> **What the task requires**:
The answer must consist of each line of the records below that contains the string "your".

> **Data for analysis**:
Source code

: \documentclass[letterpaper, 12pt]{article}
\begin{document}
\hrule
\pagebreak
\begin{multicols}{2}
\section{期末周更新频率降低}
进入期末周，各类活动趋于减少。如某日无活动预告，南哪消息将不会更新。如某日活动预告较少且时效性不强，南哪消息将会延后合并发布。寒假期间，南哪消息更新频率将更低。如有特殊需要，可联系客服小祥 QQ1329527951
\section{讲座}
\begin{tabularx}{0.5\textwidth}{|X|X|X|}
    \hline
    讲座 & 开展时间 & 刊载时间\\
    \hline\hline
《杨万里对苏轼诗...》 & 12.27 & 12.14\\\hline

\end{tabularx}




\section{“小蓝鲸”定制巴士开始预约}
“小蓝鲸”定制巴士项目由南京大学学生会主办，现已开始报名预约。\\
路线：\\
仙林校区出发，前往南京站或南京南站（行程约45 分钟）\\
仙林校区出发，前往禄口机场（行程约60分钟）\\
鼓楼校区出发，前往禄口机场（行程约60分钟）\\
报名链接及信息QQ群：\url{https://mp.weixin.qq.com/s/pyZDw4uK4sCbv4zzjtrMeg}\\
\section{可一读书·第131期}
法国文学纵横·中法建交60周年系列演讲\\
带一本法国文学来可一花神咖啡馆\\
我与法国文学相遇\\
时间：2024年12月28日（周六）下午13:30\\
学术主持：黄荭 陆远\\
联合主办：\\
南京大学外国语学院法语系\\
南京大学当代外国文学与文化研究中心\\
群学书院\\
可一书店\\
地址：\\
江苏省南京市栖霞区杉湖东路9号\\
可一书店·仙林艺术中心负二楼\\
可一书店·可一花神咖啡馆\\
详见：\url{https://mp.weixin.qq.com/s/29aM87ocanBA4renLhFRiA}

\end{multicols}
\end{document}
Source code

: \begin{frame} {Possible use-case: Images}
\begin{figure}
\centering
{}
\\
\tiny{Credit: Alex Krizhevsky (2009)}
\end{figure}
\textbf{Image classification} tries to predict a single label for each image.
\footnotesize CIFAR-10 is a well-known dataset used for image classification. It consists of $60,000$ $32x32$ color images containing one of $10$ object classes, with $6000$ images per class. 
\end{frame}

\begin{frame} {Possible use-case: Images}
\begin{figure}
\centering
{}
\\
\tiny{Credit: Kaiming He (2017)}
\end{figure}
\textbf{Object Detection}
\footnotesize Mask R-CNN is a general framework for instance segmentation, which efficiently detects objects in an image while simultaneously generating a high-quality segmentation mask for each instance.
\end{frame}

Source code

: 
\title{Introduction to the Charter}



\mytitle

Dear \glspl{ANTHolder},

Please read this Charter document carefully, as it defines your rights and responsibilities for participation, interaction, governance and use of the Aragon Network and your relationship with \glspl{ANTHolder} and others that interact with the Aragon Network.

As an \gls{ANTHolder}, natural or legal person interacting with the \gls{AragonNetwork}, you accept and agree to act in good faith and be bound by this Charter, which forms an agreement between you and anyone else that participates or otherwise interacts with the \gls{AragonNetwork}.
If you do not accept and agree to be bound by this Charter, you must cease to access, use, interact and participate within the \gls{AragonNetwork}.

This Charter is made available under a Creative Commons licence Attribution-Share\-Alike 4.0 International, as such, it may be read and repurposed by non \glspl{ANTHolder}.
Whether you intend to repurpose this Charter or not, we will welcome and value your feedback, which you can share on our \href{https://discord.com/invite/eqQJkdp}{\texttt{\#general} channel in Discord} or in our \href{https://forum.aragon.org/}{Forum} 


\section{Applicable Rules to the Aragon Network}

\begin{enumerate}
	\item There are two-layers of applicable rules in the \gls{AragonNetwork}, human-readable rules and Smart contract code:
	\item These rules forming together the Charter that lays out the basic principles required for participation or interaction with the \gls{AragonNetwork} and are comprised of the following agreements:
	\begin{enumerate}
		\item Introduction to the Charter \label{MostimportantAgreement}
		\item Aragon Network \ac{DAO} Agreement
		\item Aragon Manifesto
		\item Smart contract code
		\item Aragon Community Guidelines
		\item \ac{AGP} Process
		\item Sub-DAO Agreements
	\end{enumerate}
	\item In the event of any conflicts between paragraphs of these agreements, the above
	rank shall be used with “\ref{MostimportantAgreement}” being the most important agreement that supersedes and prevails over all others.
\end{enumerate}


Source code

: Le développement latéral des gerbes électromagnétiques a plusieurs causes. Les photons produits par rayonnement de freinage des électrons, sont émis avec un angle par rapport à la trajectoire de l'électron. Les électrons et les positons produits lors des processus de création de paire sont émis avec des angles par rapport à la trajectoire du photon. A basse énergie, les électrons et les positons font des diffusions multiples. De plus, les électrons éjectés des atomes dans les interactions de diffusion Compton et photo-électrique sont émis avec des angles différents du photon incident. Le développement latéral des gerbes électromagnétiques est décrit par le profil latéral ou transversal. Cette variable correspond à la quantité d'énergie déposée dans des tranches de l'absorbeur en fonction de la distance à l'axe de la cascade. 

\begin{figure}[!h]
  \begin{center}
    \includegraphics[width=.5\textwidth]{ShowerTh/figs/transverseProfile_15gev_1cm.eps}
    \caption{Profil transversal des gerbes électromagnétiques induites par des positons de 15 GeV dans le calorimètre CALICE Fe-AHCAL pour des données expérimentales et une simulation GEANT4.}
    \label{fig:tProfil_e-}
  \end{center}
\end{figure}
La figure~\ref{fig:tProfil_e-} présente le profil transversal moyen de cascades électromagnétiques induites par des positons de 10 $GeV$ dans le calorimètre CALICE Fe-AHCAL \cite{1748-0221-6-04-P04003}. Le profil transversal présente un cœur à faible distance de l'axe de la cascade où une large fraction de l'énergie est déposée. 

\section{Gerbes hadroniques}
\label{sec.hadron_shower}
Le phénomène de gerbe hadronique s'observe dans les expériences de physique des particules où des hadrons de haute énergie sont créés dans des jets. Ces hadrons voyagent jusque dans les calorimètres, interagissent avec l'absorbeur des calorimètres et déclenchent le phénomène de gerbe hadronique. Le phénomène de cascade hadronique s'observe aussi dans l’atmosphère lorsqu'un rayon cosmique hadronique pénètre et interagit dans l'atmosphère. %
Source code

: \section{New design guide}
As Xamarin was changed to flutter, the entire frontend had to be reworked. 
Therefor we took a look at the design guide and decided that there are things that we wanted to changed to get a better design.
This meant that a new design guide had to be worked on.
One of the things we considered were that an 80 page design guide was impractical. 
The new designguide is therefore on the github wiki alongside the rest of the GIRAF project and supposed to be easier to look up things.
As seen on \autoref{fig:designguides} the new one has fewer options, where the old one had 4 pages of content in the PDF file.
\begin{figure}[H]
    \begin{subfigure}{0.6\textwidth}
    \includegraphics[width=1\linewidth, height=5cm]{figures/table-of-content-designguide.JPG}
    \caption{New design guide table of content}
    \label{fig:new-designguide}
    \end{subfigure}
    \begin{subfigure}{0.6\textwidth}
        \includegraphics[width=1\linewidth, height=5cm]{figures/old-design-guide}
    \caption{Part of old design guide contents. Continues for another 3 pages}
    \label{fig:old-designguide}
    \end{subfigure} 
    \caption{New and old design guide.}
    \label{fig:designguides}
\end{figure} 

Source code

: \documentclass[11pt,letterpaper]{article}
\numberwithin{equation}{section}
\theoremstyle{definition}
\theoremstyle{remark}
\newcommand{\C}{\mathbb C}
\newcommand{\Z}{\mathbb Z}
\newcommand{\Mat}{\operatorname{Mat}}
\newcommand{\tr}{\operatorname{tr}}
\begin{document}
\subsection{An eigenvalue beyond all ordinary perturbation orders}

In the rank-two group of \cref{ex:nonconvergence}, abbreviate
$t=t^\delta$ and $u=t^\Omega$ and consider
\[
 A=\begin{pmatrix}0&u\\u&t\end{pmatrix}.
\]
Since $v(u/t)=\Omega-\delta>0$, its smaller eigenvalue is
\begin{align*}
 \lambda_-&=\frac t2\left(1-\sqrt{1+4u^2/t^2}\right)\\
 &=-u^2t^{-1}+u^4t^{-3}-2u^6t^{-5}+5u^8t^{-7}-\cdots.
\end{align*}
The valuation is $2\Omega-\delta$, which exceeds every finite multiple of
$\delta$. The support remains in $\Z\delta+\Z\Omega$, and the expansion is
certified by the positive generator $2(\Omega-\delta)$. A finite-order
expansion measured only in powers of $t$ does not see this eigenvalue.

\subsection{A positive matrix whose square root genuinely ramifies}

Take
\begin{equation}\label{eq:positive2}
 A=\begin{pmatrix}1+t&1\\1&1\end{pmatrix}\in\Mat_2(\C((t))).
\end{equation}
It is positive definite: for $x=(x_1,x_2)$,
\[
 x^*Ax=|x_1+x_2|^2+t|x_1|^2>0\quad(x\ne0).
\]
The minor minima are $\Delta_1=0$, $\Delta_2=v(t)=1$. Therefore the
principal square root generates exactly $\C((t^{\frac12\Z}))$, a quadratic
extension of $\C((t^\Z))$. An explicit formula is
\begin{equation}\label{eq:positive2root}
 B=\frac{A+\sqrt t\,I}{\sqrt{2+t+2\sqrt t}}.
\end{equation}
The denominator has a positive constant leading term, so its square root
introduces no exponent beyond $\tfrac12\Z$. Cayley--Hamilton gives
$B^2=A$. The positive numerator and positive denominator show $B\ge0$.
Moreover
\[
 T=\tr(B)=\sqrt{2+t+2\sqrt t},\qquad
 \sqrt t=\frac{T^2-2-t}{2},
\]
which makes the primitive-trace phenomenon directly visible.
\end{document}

> **Task answer**:
Please read this Charter document carefully, as it defines your rights and responsibilities for participation, interaction, governance and use of the Aragon Network and your relationship with \glspl{ANTHolder} and others that interact with the Aragon Network.
Whether you intend to repurpose this Charter or not, we will welcome and value your feedback, which you can share on our \href{https://discord.com/invite/eqQJkdp}{\texttt{\#general} channel in Discord} or in our \href{https://forum.aragon.org/}{Forum} 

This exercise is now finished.